Records for the task:

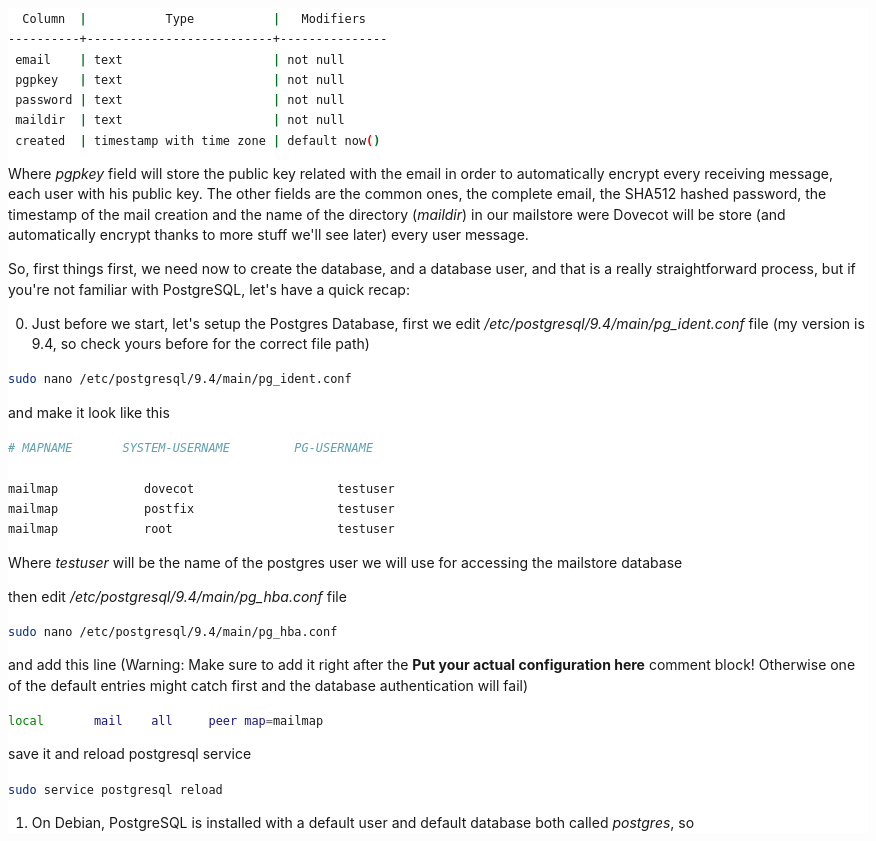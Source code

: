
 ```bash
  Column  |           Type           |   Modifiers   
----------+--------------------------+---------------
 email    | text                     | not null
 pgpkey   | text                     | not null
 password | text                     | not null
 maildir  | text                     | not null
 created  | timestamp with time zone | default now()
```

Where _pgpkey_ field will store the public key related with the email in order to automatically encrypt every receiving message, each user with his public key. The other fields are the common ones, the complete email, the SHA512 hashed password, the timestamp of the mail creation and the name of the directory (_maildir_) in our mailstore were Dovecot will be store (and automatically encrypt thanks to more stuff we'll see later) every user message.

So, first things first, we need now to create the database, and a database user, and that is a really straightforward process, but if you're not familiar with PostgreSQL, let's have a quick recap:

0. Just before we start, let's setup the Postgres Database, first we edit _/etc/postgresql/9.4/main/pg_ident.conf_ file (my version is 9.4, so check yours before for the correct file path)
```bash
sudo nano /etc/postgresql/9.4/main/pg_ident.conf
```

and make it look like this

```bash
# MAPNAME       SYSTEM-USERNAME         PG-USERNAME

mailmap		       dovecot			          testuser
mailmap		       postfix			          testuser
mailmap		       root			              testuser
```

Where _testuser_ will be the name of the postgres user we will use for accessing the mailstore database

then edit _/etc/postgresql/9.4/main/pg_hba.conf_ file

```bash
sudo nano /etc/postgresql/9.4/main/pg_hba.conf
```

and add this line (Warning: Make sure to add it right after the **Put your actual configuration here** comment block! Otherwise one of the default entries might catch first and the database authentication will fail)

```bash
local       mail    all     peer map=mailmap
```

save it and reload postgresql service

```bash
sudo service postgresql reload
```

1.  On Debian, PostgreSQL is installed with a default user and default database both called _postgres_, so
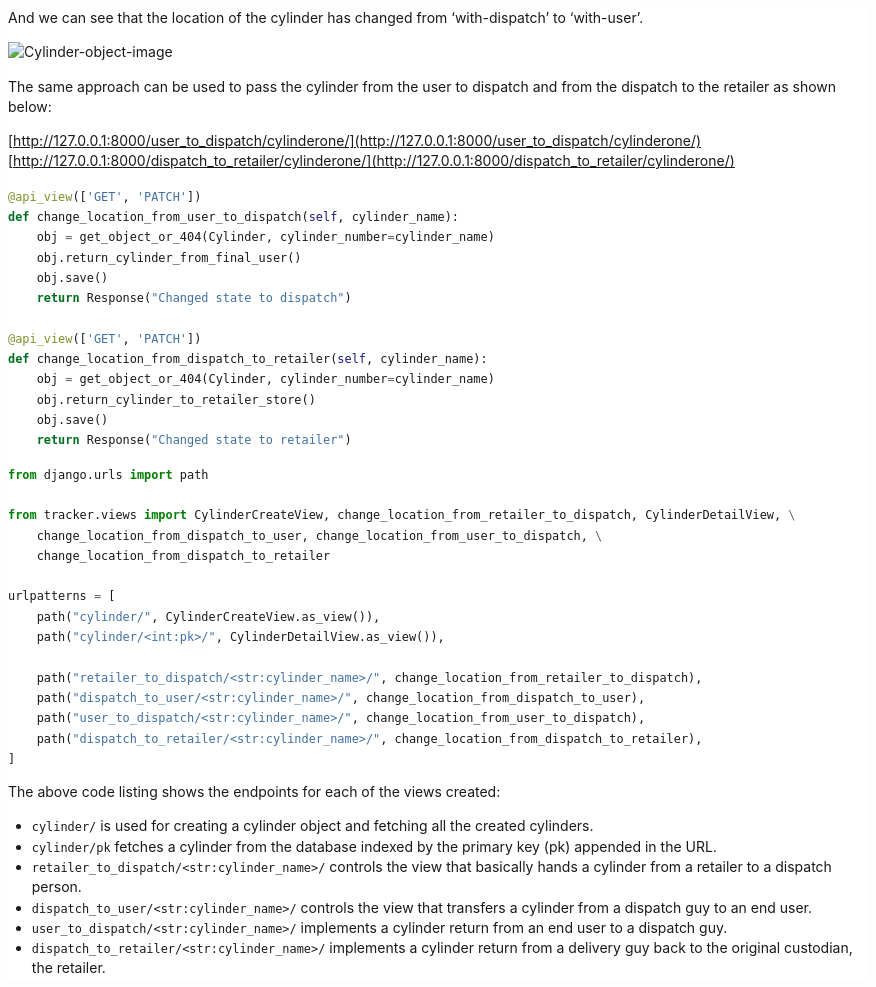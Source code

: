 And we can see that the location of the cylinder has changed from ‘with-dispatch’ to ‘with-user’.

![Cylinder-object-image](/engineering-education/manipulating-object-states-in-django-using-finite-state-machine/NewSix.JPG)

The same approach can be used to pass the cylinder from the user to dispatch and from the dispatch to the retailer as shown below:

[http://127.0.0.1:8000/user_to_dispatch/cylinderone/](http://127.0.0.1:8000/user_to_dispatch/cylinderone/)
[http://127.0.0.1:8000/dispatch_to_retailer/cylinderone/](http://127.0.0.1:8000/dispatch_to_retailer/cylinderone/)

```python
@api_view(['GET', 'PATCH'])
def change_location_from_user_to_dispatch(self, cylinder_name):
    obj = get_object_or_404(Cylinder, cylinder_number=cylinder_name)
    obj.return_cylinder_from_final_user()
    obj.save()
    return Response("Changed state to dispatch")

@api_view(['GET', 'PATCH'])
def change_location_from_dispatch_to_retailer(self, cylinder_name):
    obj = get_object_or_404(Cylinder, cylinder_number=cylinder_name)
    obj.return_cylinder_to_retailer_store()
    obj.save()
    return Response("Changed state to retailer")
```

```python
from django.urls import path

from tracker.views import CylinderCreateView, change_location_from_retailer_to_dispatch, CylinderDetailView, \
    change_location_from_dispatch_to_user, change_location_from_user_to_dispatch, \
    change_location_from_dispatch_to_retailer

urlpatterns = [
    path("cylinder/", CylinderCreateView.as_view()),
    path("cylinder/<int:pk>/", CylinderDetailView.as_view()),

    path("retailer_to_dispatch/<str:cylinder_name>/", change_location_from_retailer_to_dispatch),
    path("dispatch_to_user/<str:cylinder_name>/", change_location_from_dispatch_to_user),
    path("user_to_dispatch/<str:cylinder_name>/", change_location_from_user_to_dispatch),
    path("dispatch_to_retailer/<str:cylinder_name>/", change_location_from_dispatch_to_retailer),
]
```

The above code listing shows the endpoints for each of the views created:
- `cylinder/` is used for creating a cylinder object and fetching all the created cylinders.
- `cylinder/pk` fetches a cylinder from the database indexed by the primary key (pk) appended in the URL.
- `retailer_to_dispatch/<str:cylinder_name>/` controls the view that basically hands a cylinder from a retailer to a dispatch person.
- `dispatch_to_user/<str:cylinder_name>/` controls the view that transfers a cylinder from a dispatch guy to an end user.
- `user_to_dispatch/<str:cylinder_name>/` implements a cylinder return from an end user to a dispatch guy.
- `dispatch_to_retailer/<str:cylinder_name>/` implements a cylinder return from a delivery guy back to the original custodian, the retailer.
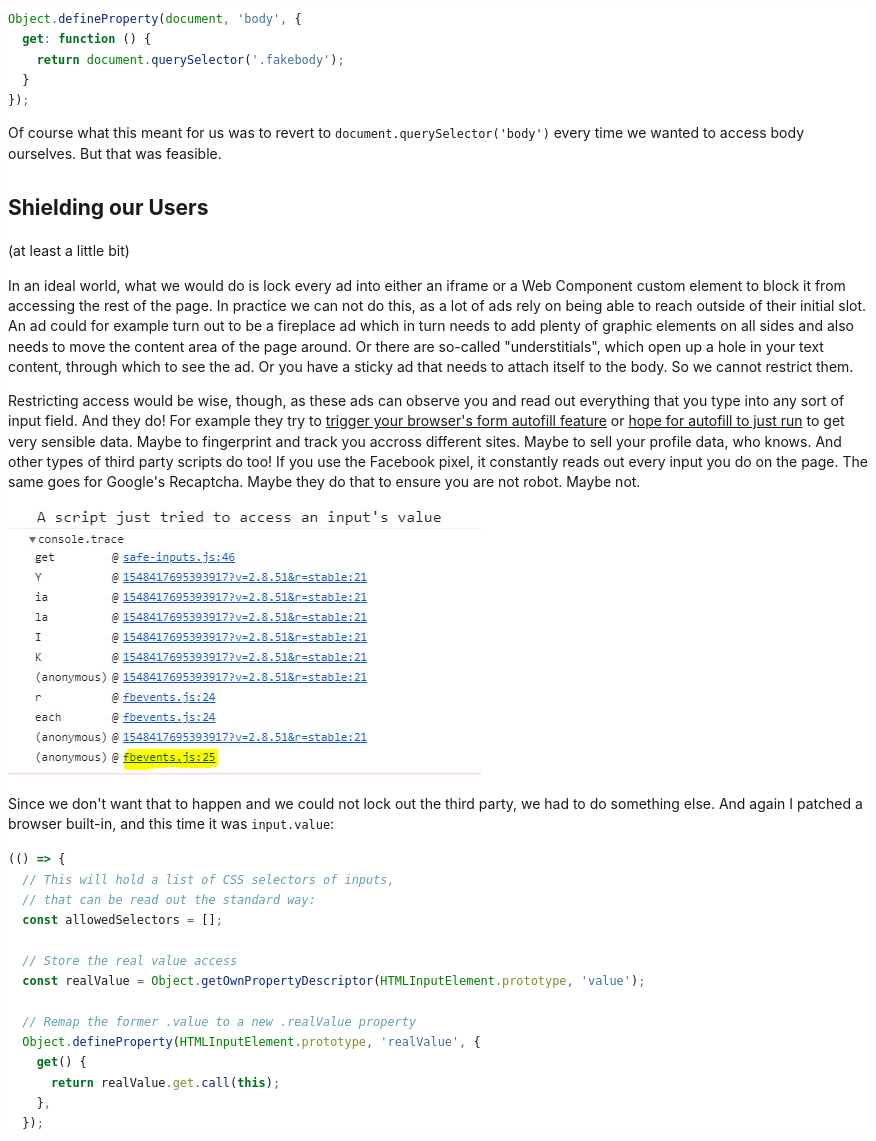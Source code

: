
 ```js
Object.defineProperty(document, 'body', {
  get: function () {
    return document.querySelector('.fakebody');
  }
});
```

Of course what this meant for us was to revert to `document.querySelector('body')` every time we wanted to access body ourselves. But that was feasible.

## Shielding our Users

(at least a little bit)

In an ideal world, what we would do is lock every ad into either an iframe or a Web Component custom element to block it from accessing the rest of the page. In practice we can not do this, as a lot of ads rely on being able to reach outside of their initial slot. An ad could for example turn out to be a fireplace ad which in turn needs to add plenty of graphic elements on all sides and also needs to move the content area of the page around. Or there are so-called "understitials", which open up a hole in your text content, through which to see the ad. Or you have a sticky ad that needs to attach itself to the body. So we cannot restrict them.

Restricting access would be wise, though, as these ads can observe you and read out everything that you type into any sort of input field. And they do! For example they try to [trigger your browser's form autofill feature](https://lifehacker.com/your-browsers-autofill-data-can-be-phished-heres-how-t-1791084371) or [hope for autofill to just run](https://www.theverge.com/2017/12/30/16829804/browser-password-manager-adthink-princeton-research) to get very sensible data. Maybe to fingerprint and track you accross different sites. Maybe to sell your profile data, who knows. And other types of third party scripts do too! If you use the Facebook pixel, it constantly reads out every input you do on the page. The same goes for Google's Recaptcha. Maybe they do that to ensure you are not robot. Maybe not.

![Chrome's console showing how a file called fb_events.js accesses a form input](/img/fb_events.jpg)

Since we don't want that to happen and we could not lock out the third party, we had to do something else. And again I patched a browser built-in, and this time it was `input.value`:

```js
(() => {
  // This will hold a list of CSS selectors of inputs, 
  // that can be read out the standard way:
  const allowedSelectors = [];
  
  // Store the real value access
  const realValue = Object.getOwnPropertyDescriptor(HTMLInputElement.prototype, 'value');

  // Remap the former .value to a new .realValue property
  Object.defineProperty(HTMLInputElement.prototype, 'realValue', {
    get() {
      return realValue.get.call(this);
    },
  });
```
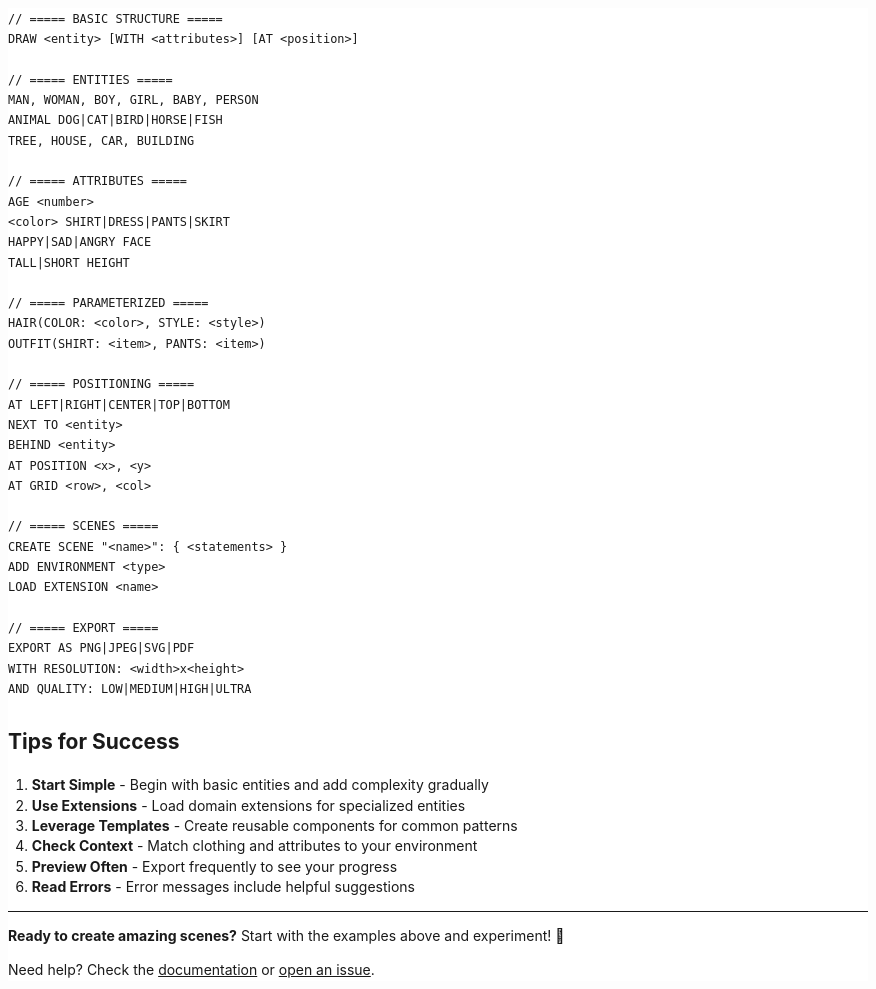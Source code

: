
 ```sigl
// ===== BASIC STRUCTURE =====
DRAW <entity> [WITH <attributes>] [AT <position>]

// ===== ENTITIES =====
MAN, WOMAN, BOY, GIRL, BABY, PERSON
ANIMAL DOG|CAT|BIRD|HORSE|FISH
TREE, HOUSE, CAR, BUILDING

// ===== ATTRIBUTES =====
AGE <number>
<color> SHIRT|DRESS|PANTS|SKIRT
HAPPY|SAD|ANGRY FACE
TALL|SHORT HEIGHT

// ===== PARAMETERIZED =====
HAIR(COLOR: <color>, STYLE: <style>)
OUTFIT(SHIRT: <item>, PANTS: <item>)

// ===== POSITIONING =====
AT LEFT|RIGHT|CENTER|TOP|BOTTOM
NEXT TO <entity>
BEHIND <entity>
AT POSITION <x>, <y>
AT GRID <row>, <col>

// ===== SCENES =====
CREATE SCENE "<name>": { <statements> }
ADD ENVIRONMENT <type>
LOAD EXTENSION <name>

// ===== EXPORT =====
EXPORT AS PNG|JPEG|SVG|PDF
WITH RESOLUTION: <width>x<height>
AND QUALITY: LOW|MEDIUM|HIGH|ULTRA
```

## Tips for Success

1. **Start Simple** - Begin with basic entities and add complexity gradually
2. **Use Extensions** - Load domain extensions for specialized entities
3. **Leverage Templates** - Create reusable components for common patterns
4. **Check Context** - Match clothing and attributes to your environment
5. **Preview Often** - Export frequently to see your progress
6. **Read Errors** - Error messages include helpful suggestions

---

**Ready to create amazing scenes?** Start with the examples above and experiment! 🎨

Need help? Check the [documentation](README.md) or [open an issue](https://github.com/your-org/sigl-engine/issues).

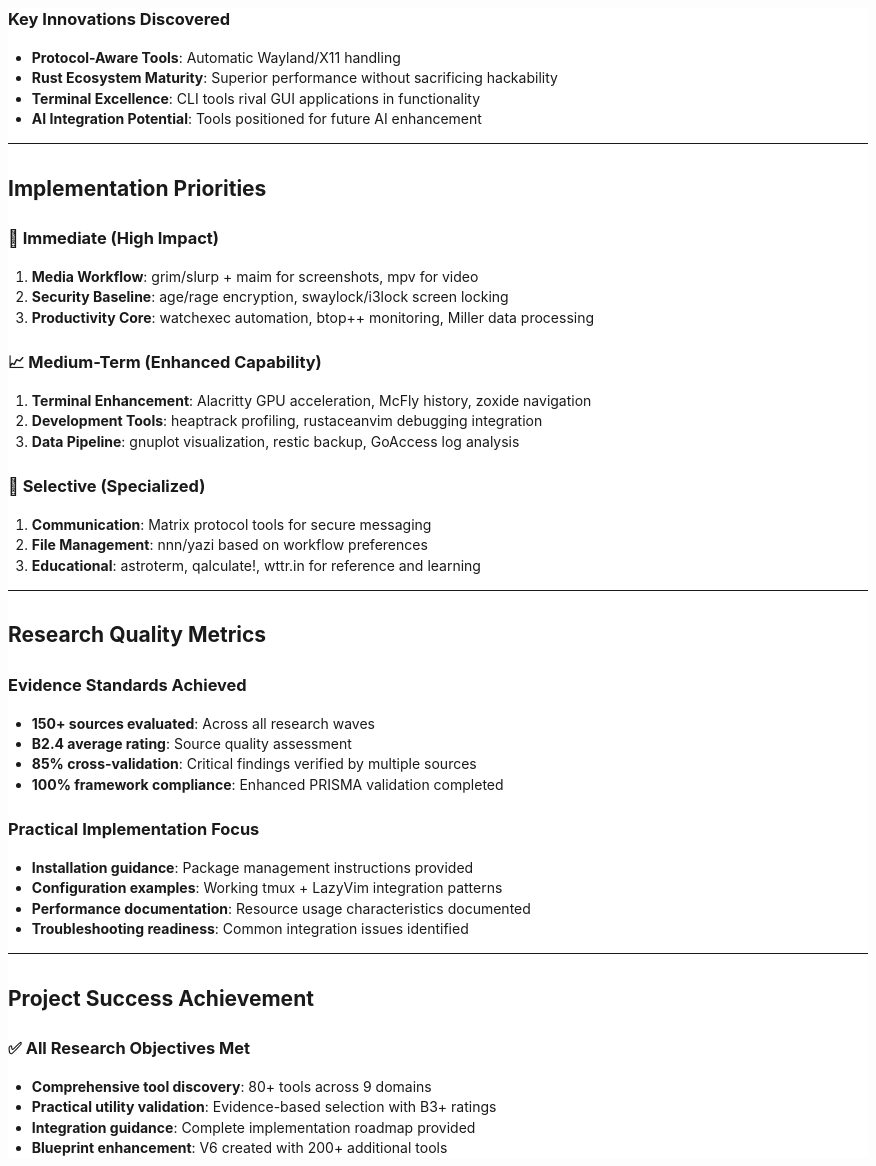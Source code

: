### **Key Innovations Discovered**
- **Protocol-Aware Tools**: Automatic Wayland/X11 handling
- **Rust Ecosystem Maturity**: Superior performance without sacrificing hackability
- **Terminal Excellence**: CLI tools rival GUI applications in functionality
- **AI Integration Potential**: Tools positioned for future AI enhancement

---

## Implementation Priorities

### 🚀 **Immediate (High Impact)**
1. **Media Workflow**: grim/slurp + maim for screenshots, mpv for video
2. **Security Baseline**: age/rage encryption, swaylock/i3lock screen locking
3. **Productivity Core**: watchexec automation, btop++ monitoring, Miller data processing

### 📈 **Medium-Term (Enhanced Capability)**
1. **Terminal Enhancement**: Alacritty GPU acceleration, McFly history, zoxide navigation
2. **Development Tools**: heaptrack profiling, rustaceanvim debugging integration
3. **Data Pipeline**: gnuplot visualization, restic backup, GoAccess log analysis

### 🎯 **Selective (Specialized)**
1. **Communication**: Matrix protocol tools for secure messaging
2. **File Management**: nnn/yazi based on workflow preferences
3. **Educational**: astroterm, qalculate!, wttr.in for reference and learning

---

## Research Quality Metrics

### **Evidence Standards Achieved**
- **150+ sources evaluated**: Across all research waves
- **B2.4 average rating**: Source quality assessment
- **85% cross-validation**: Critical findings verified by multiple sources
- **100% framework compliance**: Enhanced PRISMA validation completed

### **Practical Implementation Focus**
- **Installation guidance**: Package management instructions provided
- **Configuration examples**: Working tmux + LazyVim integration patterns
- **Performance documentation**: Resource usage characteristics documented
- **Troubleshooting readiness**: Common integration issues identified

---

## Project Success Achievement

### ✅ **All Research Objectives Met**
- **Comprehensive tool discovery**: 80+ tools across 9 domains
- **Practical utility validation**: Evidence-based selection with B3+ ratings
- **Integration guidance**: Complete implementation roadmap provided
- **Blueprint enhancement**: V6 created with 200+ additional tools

What is expected: Lines of the listing above that include the string "block" should each be copied.

Result below:
and add this line (Warning: Make sure to add it right after the **Put your actual configuration here** comment block! Otherwise one of the default entries might catch first and the database authentication will fail)
In an ideal world, what we would do is lock every ad into either an iframe or a Web Component custom element to block it from accessing the rest of the page. In practice we can not do this, as a lot of ads rely on being able to reach outside of their initial slot. An ad could for example turn out to be a fireplace ad which in turn needs to add plenty of graphic elements on all sides and also needs to move the content area of the page around. Or there are so-called "understitials", which open up a hole in your text content, through which to see the ad. Or you have a sticky ad that needs to attach itself to the body. So we cannot restrict them.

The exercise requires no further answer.